Hasten, I pr'ythee, e're it be forgot,
Or better Reason drive away the Thought.
So now I hope my Friends I've pleas'd you all,
And am become a Man Canonical:
With Second Self, according to the Mode,
A Multiplier of a Single Good,
A Builder up of Cities Desolate,
A mighty Obstacle of Killing Fate,
Preface of Ages, Patron of the Cradle,
Loves Jocky mounted on his pacing Saddle.
A Glorious Style I Vow, who would not chuse
His Liberty and Solitude to lose,
And bury all Free Thoughts in th' whited Sepulcher, a Spouse.
The Conversion.
IT was a Time and Season when the Sun,
With mighty Toil half his long Race had run:
When looking on the Fields with vehement Face,
He checks the vain Attire of youthful Grass;
And to Consummate good, the Blossoms leads,
Filling with solid worth their empty Heads.
When I (wanting alas, like influence too)
Wisely I thought from his hot Looks withdrew.
A Neighb'ring Grove afforded the retreat,
Where Night its self did shelter from the heat
But 'fraid of Light, turn'd Pale, and trembling stood,
Spreading a doubtful whisper thro' the Wood.
There from beneath the Root of an Old Oak,
A boyling Spring of coolest Water broke,
Whose ever rising Liquor jeer'd my Draught,
When parch'd with heat to drink it up I thought.
Bless'd with those two, what could I wish for more?
The drought of Nature, and of Business o're:
Virtuous alike the Rivelet, and the Shade,
Alike the Curse of Thirst, and eager Thought decay'd.

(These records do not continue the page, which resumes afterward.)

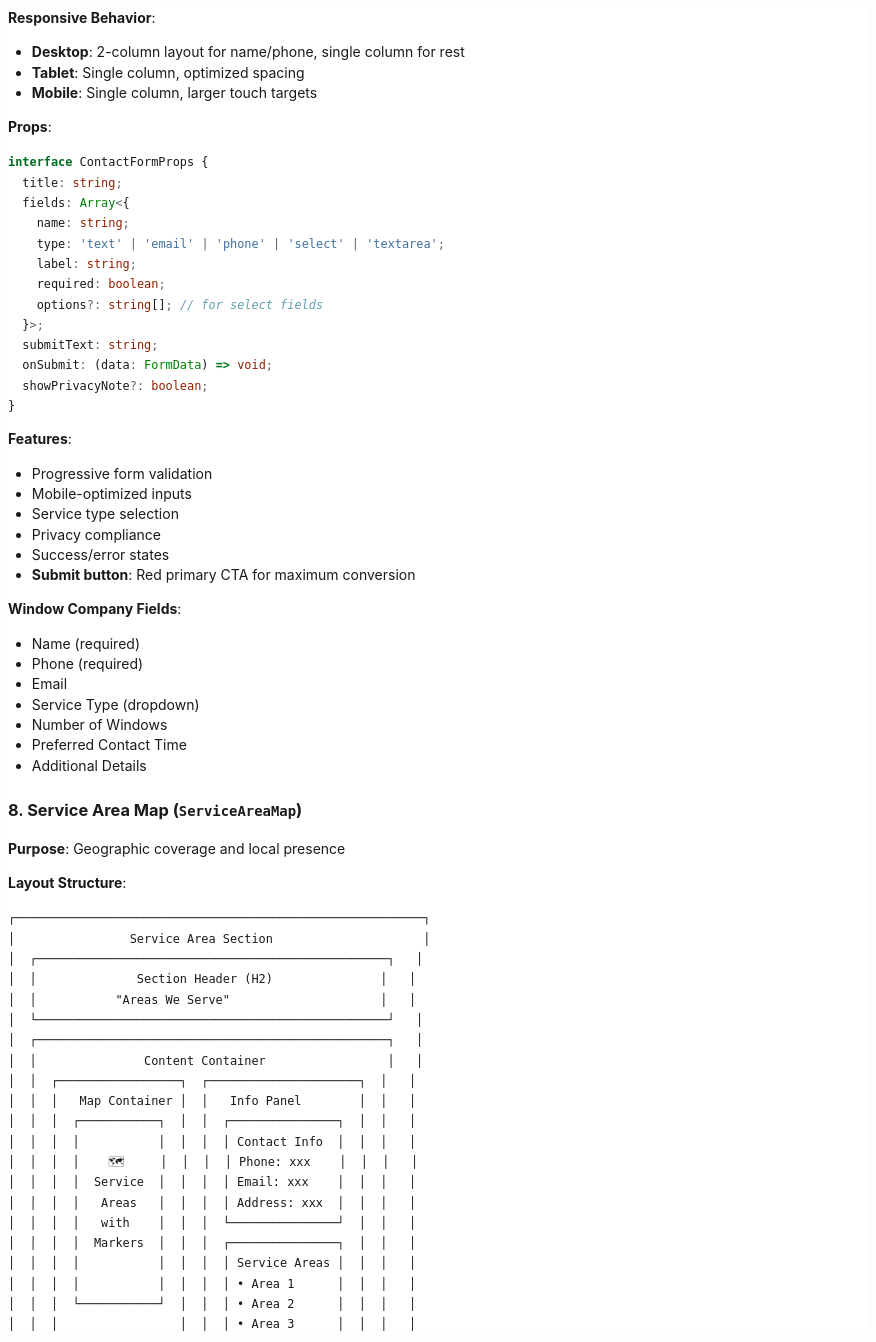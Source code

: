 **Responsive Behavior**:
- **Desktop**: 2-column layout for name/phone, single column for rest
- **Tablet**: Single column, optimized spacing
- **Mobile**: Single column, larger touch targets

**Props**:
```typescript
interface ContactFormProps {
  title: string;
  fields: Array<{
    name: string;
    type: 'text' | 'email' | 'phone' | 'select' | 'textarea';
    label: string;
    required: boolean;
    options?: string[]; // for select fields
  }>;
  submitText: string;
  onSubmit: (data: FormData) => void;
  showPrivacyNote?: boolean;
}
```

**Features**:
- Progressive form validation
- Mobile-optimized inputs
- Service type selection
- Privacy compliance
- Success/error states
- **Submit button**: Red primary CTA for maximum conversion

**Window Company Fields**:
- Name (required)
- Phone (required)
- Email
- Service Type (dropdown)
- Number of Windows
- Preferred Contact Time
- Additional Details

### 8. Service Area Map (`ServiceAreaMap`)

**Purpose**: Geographic coverage and local presence

**Layout Structure**:
```
┌─────────────────────────────────────────────────────────┐
│                Service Area Section                     │
│  ┌─────────────────────────────────────────────────┐   │
│  │              Section Header (H2)               │   │
│  │           "Areas We Serve"                     │   │
│  └─────────────────────────────────────────────────┘   │
│  ┌─────────────────────────────────────────────────┐   │
│  │               Content Container                 │   │
│  │  ┌─────────────────┐  ┌─────────────────────┐  │   │
│  │  │   Map Container │  │   Info Panel        │  │   │
│  │  │  ┌───────────┐  │  │  ┌───────────────┐  │  │   │
│  │  │  │           │  │  │  │ Contact Info  │  │  │   │
│  │  │  │    🗺️     │  │  │  │ Phone: xxx    │  │  │   │
│  │  │  │  Service  │  │  │  │ Email: xxx    │  │  │   │
│  │  │  │   Areas   │  │  │  │ Address: xxx  │  │  │   │
│  │  │  │   with    │  │  │  └───────────────┘  │  │   │
│  │  │  │  Markers  │  │  │  ┌───────────────┐  │  │   │
│  │  │  │           │  │  │  │ Service Areas │  │  │   │
│  │  │  │           │  │  │  │ • Area 1      │  │  │   │
│  │  │  └───────────┘  │  │  │ • Area 2      │  │  │   │
│  │  │                 │  │  │ • Area 3      │  │  │   │
```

Here then on rising Ground to Rest I lay,
Glad to have 'scaped the Feaver of the Day.
Nor long e're gentle Sleep the Curtain drew,
And shut out from my sight the Solemn View.
But whether some kind Powers by Office keep
The secret Lodge of Life while Mortals sleep,
Who least that numming Mist too far should win,
Keep in perpetual Motion Life within,
And for Diversion, work the Vital Steam
To Figures and Ideas pleasing them,
And with the pure contracted Intellect
Sometimes converse, and to great things direct
Mental Enquiry, which themselves resolve:
So they perhaps whilst we in Dreams dissolve.
Or 'twere the posture of my careless Rest
Heedlesly strow'd, (expressing freedom best)
Which by continuance might uneasie grow,
And to the Apprehension quickning Pulses throw.
Or causes these, or others, who knows what
Transporting Whispers of Undoing Fate,
Something it was my inward Sense awoke,
A glorious Form appear'd, and heavenly Things were spoke.
Monarchs were mention'd with a pitying Smile,
And clamorous Fortune speechless stood the while.
Was said, methought.—But Thought 'twill ever be
The big Infusions utterance cannot free.
Common Conceptions usual Births require,
And Native Thoughts may out thro' Words expire:
But higher Dictates actuate the Whole,
Incorporate with the Mind, and regulate the Soul.
At last the Goddess, too extreamly bright,
Kindled up Life, and flew out thro' my sight.
Ravish'd I rose, and found my self quite lost,
My former Scheme of Life raz'd out and cross'd;
London that stretch'd it self abroad my Thought,
Was all Demolish'd, cover'd with a Blot;
And that It never more again might rise,
Strait grew up in Its place, Brooks, Fields, and Trees;
And Shepherds piping from their lonely Cottages.
To a Friend, Recommending a Contemplative Life.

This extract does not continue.